Climate changeNews

Africa pushes for predictable climate finance ahead of COP30

By Jenifer Gilla  

Addis Ababa, Ethiopia. African leaders opened the Africa Climate Summit in Addis Ababa with a firm demand for fair and predictable climate finance, warning that without significant investment, the continent’s ability to deliver solutions to the global crisis will remain severely constrained.

Running from 8 to 10 September, the summit has drawn more than 25,000 delegates who are focused on accelerating African-led climate action through adaptation, mitigation, and green-growth strategies, while consolidating the continent’s position ahead of COP30.

Although Africa contributes just four percent of global greenhouse gas emissions, leaders stressed that the continent bears the heaviest costs of a crisis it did not cause.

They cautioned that unless structural barriers in global finance are dismantled, Africa will remain on the margins of adaptation and resilience efforts.

Kenya’s President William Ruto underlined Africa’s progress in driving climate leadership through policies that attract investment and spur innovation citing initiatives such as the Africa Green Industrialization Initiative and the Accelerated Partnership for Renewables.

But he made it clear that international systems must also rise to the challenge.

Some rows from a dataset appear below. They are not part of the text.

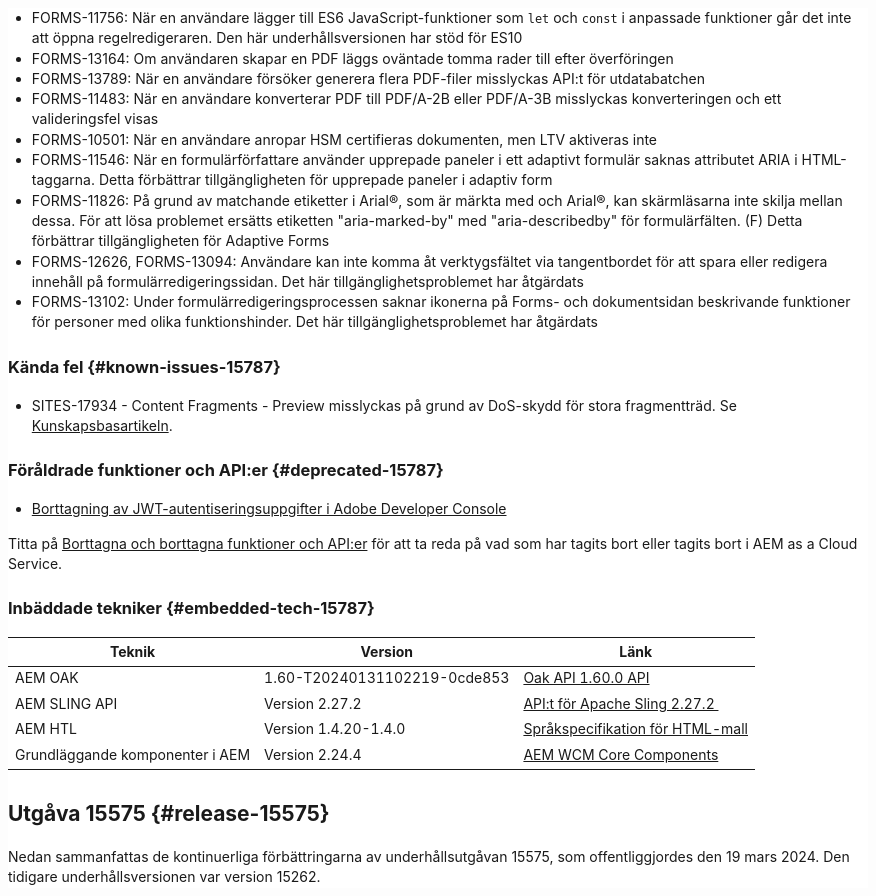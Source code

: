 * FORMS-11756: När en användare lägger till ES6 JavaScript-funktioner som `let` och `const` i anpassade funktioner går det inte att öppna regelredigeraren. Den här underhållsversionen har stöd för ES10
* FORMS-13164: Om användaren skapar en PDF läggs oväntade tomma rader till efter överföringen
* FORMS-13789: När en användare försöker generera flera PDF-filer misslyckas API:t för utdatabatchen
* FORMS-11483: När en användare konverterar PDF till PDF/A-2B eller PDF/A-3B misslyckas konverteringen och ett valideringsfel visas
* FORMS-10501: När en användare anropar HSM certifieras dokumenten, men LTV aktiveras inte
* FORMS-11546: När en formulärförfattare använder upprepade paneler i ett adaptivt formulär saknas attributet ARIA i HTML-taggarna. Detta förbättrar tillgängligheten för upprepade paneler i adaptiv form
* FORMS-11826: På grund av matchande etiketter i Arial®, som är märkta med och Arial®, kan skärmläsarna inte skilja mellan dessa. För att lösa problemet ersätts etiketten &quot;aria-marked-by&quot; med &quot;aria-describedby&quot; för formulärfälten. (F) Detta förbättrar tillgängligheten för Adaptive Forms
* FORMS-12626, FORMS-13094: Användare kan inte komma åt verktygsfältet via tangentbordet för att spara eller redigera innehåll på formulärredigeringssidan. Det här tillgänglighetsproblemet har åtgärdats
* FORMS-13102: Under formulärredigeringsprocessen saknar ikonerna på Forms- och dokumentsidan beskrivande funktioner för personer med olika funktionshinder. Det här tillgänglighetsproblemet har åtgärdats

### Kända fel {#known-issues-15787}

* SITES-17934 - Content Fragments - Preview misslyckas på grund av DoS-skydd för stora fragmentträd. Se [Kunskapsbasartikeln](https://experienceleague.adobe.com/sv/docs/experience-cloud-kcs/kbarticles/ka-23945).

### Föråldrade funktioner och API:er {#deprecated-15787}

* [Borttagning av JWT-autentiseringsuppgifter i Adobe Developer Console](/help/security/jwt-credentials-deprecation-in-adobe-developer-console.md)

Titta på [Borttagna och borttagna funktioner och API:er](/help/release-notes/deprecated-removed-features.md) för att ta reda på vad som har tagits bort eller tagits bort i AEM as a Cloud Service.

### Inbäddade tekniker {#embedded-tech-15787}

| Teknik | Version | Länk |
|---|---|---|
| AEM OAK | 1.60-T20240131102219-0cde853 | [Oak API 1.60.0 API](https://www.javadoc.io/doc/org.apache.jackrabbit/oak-api/1.60.0/index.html) |
| AEM SLING API | Version 2.27.2 | [API:t för Apache Sling 2.27.2 &#x200B;](https://www.javadoc.io/doc/org.apache.sling/org.apache.sling.api/latest/index.html) |
| AEM HTL | Version 1.4.20-1.4.0 | [Språkspecifikation för HTML-mall](https://github.com/adobe/htl-spec) |
| Grundläggande komponenter i AEM | Version 2.24.4 | [AEM WCM Core Components](https://github.com/adobe/aem-core-wcm-components) |

## Utgåva 15575 {#release-15575}

Nedan sammanfattas de kontinuerliga förbättringarna av underhållsutgåvan 15575, som offentliggjordes den 19 mars 2024. Den tidigare underhållsversionen var version 15262.
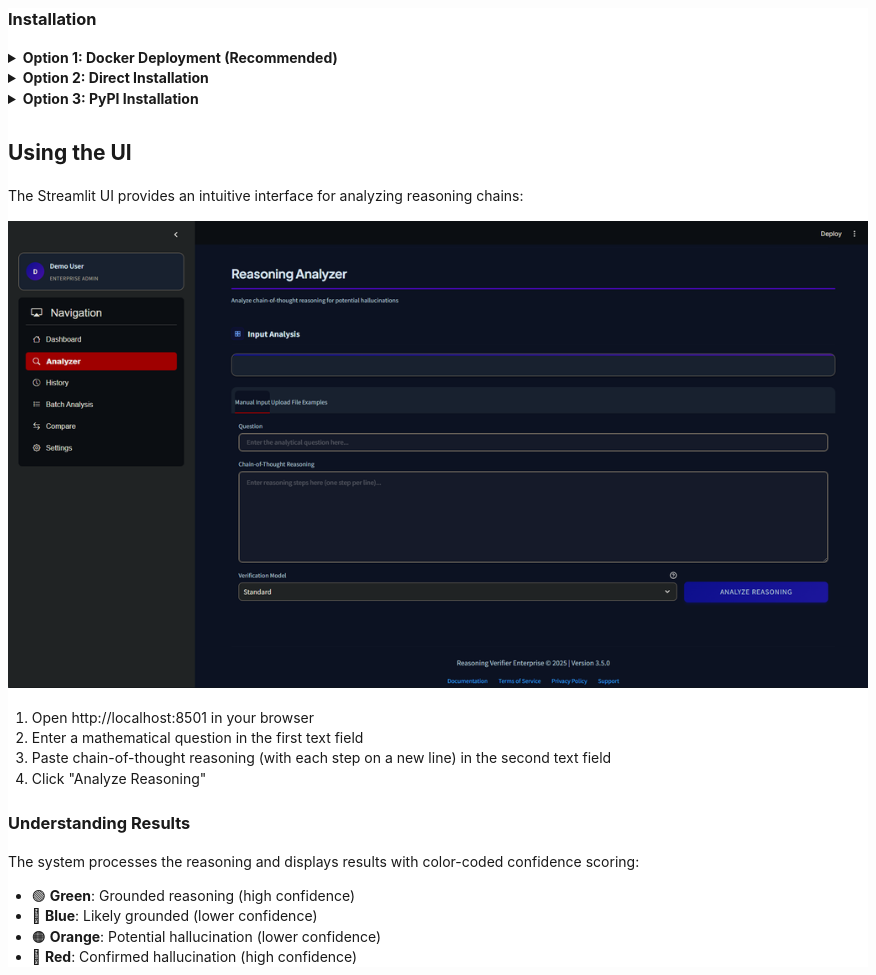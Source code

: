 ### Installation

<details><summary><strong>Option 1: Docker Deployment (Recommended)</strong></summary></details>

<details><summary><strong>Option 2: Direct Installation</strong></summary></details>

<details><summary><strong>Option 3: PyPI Installation</strong></summary></details>

## Using the UI

The Streamlit UI provides an intuitive interface for analyzing reasoning chains:

<picture>
  <source media="(prefers-color-scheme: dark)" srcset="images/ui.png">
  <source media="(prefers-color-scheme: light)" srcset="images/ui.png">
  <img alt="Fallback image description" src="images/ui.png">
</picture>

1. Open http://localhost:8501 in your browser
2. Enter a mathematical question in the first text field
3. Paste chain-of-thought reasoning (with each step on a new line) in the second text field
4. Click "Analyze Reasoning"

### Understanding Results

The system processes the reasoning and displays results with color-coded confidence scoring:

-  🟢 **Green**: Grounded reasoning (high confidence)
-  🔵 **Blue**: Likely grounded (lower confidence)
-  🟠 **Orange**: Potential hallucination (lower confidence)
-  🔴 **Red**: Confirmed hallucination (high confidence)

“Success will depend on both sides: Africa delivering at home, and the international system opening space where Africa’s climate, business, and development goals converge,” Ruto said.

He called for urgent reforms in global financial institutions to lower borrowing costs and expand concessional lending.

Ruto warned that progress remains fragile as unfulfilled commitments from global partners erode trust. “Isolation is not a winning strategy it is courting failure,” he added.

“We must journey together toward a climate-safe future.”

Ethiopian Prime Minister Abiy Ahmed Ali reinforced the call for investment but framed Africa as central to global climate solutions. He highlighted the continent’s youthful population, vast arable land, abundant renewable energy, and critical minerals.

“We are not here to negotiate our survival; we are here to design the world’s next climate economy,” Abiy declared.

He proposed an African Climate Innovation Compact to deliver 1,000 homegrown solutions by 2030, while showcasing Ethiopia’s domestic efforts.

These include the Green Legacy Initiative, which has planted more than 48 billion seedlings in seven years, and the Grand Ethiopian Renaissance Dam, poised to generate over 5,000 megawatts of renewable energy.

But Abiy rejected the framing of climate finance as charity, urging instead for strategic investments.

“We will claim climate data sovereignty mapping our own forests, measuring our own carbon, and pricing our own ecosystems. Climate data is not just science; it is the new currency of power,” he said.

African Union Commission Chairperson Moussa Faki Mahamat struck an even sharper tone, accusing international partners of failing to meet their financing obligations.

He noted that Africa needs $1.3 trillion (Sh3,380 trillion) annually for adaptation, yet receives only a fractionand mostly for mitigation efforts.

“This is far from sufficient,” he said.

Mahamat pressed for a genuine Loss and Damage Fund, restructured climate finance systems, and stricter oversight of carbon credit markets.

“Climate finance must be fair, significant, and predictable,” he stressed.

Mahamat also pointed to Africa’s own commitments, from the ‘Mission 300 million’ initiative to provide electricity access to 300 million people, to the Blue Economy program designed to protect marine ecosystems.

“Africa has committed itself firmly to the path of green energy,” he said, urging partners to match that ambition with resources and technology transfer.

As the summit advances, leaders are rallying around the Addis Ababa Declaration, which is expected to outline a clear roadmap for financing and scaling African-led climate action.

The message from Addis Ababa is unequivocal: Africa has the solutions, but without fair financing, the world risks sabotaging its own fight against climate change.